Start of INFORMATION SHOWN
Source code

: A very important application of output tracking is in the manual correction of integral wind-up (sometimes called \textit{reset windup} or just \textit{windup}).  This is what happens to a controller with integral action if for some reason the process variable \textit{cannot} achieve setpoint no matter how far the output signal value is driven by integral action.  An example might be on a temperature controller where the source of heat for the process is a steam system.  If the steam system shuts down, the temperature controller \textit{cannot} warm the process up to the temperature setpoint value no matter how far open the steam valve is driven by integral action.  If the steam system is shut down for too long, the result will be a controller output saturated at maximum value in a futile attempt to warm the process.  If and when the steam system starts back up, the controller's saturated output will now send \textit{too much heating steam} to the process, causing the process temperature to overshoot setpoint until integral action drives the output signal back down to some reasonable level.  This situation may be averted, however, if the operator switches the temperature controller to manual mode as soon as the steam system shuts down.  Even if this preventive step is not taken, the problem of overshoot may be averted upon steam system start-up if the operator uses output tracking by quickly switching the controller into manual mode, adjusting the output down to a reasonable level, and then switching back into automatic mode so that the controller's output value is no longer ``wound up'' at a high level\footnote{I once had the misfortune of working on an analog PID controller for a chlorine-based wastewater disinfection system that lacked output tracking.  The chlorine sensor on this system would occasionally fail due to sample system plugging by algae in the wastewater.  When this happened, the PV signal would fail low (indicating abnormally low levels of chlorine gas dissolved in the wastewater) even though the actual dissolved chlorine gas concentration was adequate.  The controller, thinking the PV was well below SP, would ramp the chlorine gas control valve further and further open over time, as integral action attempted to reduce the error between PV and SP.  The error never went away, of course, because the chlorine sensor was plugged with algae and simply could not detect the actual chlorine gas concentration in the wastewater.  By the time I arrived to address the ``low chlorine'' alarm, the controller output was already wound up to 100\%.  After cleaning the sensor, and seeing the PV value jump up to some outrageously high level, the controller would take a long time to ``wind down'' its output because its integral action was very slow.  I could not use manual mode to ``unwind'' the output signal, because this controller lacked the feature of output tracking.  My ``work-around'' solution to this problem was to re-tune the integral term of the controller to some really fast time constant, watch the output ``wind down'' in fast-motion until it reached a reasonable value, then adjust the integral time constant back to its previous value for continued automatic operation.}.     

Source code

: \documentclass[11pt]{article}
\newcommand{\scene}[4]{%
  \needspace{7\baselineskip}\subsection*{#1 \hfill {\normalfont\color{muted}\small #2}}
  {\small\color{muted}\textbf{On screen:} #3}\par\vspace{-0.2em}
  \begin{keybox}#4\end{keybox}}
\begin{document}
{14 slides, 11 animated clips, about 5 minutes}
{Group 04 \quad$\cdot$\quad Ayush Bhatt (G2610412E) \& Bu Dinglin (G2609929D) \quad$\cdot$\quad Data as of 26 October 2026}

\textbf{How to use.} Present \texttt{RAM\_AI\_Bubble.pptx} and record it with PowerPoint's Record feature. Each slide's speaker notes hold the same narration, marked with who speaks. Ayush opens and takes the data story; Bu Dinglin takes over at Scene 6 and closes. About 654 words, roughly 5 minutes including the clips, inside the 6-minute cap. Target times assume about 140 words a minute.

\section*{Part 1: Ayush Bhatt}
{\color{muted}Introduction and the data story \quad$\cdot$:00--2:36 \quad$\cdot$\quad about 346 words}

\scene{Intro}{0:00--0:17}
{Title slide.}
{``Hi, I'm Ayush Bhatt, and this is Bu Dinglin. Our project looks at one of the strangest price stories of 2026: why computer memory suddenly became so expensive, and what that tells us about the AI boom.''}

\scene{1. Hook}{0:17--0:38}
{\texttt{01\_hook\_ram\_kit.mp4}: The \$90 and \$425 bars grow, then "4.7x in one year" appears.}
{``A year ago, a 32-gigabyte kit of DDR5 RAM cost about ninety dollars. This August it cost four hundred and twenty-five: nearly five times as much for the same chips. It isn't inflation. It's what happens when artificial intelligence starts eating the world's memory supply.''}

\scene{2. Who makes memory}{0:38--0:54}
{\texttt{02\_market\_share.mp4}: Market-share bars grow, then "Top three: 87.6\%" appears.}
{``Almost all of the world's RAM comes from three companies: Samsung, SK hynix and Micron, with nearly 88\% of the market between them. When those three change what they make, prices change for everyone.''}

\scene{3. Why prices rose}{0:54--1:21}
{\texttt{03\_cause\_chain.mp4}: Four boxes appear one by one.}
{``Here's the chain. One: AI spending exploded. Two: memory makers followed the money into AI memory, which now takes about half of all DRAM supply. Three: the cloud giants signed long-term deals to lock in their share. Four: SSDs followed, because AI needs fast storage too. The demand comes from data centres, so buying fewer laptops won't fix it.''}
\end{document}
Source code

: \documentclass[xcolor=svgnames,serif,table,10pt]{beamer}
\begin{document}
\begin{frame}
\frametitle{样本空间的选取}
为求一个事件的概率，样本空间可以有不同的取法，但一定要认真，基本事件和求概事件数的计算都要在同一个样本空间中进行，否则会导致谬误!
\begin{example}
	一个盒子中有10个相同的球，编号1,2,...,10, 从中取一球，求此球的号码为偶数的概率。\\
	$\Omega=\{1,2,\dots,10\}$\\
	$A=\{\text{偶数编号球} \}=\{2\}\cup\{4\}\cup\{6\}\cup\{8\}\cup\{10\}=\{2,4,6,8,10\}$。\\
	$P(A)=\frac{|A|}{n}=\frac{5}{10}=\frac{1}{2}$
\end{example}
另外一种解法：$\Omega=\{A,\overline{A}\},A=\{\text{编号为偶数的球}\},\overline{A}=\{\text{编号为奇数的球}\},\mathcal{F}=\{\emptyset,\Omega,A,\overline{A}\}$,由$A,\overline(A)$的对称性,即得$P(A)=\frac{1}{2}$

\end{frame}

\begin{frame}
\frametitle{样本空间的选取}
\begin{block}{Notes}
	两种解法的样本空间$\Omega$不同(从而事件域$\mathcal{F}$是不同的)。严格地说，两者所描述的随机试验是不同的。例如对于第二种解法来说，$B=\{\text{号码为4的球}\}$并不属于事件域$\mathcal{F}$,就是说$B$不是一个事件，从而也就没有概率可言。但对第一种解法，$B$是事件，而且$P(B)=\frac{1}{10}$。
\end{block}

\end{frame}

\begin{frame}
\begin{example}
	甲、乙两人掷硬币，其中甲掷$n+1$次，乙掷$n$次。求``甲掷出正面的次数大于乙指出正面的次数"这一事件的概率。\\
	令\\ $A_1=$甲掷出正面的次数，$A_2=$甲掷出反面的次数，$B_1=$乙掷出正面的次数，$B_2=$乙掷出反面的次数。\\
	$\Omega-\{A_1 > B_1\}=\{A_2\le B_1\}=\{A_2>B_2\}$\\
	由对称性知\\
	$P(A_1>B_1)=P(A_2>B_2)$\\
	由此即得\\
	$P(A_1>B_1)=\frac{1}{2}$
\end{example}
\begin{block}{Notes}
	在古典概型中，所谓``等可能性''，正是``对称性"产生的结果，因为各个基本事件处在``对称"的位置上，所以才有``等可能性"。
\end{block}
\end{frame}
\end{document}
End of INFORMATION SHOWN
→ TASK DESCRIPTION
Wherever a line of the material has the word "muted", add it to a tally; give only the final number.

→ OUTPUT FOR THIS TASK
3